*** Record excerpts ***

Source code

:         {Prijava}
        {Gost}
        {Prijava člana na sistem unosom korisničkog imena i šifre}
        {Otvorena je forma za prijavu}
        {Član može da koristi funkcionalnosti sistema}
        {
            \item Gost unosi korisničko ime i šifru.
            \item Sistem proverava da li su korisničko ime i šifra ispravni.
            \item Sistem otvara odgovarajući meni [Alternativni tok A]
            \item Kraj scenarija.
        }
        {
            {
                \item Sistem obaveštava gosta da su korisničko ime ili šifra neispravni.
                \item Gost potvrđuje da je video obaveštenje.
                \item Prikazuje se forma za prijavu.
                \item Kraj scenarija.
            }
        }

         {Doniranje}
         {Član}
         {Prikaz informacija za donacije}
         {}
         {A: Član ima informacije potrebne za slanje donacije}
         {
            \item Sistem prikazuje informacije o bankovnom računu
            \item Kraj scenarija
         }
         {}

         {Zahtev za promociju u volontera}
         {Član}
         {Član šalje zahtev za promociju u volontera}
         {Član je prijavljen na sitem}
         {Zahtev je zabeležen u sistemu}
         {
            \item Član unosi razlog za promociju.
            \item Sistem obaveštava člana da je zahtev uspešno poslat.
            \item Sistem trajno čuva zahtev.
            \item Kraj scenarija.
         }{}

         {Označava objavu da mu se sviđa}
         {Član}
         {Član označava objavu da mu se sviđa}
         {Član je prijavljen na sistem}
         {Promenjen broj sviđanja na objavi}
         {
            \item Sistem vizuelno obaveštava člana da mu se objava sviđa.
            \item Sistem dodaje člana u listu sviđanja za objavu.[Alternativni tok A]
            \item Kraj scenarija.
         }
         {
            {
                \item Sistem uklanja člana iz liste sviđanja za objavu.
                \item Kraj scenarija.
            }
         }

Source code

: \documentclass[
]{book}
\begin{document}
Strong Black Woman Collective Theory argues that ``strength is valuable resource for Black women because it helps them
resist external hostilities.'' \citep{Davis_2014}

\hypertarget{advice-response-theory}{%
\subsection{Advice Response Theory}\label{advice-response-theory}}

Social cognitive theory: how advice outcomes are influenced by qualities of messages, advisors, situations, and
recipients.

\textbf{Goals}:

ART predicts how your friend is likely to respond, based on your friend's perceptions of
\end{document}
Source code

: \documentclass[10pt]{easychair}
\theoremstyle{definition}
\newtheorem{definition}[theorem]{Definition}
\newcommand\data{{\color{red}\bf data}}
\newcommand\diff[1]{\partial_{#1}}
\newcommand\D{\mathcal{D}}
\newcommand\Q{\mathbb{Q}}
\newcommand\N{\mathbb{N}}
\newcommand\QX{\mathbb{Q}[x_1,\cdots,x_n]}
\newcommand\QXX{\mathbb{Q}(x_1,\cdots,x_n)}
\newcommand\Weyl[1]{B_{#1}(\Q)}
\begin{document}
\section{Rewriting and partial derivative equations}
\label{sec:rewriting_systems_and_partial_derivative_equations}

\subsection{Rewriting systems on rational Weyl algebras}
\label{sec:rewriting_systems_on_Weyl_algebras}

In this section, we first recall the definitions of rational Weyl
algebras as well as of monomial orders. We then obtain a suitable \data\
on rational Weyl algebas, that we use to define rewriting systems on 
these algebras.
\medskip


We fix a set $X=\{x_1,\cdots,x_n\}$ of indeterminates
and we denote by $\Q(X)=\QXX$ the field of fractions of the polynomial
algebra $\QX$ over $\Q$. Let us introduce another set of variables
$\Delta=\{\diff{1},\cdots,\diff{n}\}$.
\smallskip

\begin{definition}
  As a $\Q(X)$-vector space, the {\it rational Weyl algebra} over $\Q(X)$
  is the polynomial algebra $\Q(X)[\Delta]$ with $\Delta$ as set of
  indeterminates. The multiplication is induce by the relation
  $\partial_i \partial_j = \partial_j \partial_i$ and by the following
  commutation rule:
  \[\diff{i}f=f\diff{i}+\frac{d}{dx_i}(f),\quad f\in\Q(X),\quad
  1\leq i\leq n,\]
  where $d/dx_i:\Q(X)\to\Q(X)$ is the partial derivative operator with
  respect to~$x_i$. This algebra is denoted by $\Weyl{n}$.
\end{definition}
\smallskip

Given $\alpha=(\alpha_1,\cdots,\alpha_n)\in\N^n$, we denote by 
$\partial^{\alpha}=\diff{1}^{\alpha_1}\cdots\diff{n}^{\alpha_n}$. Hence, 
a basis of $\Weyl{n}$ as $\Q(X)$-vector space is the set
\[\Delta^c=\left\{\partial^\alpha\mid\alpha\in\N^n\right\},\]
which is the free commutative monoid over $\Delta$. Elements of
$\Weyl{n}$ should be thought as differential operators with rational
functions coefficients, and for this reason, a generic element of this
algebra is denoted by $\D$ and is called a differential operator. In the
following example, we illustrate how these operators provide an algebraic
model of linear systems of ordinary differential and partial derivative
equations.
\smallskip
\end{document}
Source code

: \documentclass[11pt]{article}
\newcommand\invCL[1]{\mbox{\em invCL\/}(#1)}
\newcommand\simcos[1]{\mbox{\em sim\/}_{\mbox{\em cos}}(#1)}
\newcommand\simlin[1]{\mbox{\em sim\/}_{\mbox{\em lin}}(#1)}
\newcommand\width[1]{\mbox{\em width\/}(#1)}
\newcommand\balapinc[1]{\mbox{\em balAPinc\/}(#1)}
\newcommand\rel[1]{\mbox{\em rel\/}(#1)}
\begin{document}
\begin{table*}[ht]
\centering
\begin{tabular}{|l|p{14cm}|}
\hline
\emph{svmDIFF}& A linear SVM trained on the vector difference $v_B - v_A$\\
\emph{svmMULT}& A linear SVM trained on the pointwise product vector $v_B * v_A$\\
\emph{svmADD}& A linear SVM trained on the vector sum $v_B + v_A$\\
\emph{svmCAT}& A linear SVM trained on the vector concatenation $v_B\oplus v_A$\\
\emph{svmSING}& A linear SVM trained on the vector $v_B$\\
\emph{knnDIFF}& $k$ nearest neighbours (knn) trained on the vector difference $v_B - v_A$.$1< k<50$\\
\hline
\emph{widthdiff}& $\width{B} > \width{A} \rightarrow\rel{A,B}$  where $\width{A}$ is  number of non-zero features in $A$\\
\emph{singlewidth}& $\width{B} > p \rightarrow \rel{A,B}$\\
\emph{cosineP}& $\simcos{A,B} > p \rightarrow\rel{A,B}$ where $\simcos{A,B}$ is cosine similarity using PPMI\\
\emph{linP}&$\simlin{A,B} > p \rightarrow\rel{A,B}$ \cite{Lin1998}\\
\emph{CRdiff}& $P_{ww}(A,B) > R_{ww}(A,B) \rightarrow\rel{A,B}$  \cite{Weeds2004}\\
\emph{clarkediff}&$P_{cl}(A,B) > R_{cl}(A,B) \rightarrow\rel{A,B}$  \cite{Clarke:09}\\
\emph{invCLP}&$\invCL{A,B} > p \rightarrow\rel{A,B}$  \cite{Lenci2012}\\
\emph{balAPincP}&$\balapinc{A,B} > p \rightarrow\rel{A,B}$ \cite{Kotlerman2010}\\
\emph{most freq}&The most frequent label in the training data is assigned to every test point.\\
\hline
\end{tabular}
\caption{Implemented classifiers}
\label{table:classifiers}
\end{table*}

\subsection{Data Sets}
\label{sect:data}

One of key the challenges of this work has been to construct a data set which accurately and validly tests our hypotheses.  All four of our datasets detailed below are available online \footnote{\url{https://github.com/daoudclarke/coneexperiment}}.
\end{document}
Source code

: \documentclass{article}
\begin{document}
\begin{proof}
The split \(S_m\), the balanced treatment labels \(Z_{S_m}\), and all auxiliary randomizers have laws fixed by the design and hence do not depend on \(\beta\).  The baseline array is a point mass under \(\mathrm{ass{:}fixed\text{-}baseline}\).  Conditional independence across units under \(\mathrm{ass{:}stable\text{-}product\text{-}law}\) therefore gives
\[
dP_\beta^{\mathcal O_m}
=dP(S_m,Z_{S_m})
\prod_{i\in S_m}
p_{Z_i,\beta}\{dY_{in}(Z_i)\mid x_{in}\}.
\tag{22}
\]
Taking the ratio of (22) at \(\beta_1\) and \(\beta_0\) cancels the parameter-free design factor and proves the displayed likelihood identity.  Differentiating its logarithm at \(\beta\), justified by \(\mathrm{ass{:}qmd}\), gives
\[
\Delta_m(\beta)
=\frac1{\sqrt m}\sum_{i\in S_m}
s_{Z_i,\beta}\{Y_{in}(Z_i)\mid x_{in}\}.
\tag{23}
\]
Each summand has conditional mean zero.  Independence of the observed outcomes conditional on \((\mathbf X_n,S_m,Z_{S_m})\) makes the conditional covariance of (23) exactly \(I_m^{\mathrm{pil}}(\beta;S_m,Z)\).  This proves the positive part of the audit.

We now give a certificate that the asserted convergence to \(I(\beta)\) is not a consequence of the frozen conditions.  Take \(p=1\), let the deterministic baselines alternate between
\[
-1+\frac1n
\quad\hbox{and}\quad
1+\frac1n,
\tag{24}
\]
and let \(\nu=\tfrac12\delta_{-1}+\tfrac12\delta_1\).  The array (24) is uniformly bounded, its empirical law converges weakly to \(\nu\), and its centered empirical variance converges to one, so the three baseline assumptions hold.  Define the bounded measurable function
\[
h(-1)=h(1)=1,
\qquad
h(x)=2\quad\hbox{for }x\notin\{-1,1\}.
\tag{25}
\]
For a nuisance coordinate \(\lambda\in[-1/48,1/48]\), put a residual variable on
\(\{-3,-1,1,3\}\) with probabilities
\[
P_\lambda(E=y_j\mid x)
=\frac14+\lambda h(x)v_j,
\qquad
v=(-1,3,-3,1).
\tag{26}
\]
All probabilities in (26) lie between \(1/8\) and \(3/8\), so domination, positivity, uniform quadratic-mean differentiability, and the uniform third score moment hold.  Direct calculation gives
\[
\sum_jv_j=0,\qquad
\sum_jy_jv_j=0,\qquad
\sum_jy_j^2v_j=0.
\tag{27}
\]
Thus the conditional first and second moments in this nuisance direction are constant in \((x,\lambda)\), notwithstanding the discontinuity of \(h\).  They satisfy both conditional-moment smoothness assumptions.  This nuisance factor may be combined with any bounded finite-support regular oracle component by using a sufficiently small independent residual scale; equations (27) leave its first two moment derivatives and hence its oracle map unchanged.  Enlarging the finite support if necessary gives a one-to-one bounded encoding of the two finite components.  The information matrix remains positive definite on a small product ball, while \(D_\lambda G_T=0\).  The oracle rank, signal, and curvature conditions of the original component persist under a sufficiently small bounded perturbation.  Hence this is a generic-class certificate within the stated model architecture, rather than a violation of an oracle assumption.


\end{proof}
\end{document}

*** End of Record excerpts ***

**Task to carry out**: For the string "documentclass", go line by line through the material and copy every line that has it.

**Result of this task**:
: \documentclass[
: \documentclass[10pt]{easychair}
: \documentclass[11pt]{article}
: \documentclass{article}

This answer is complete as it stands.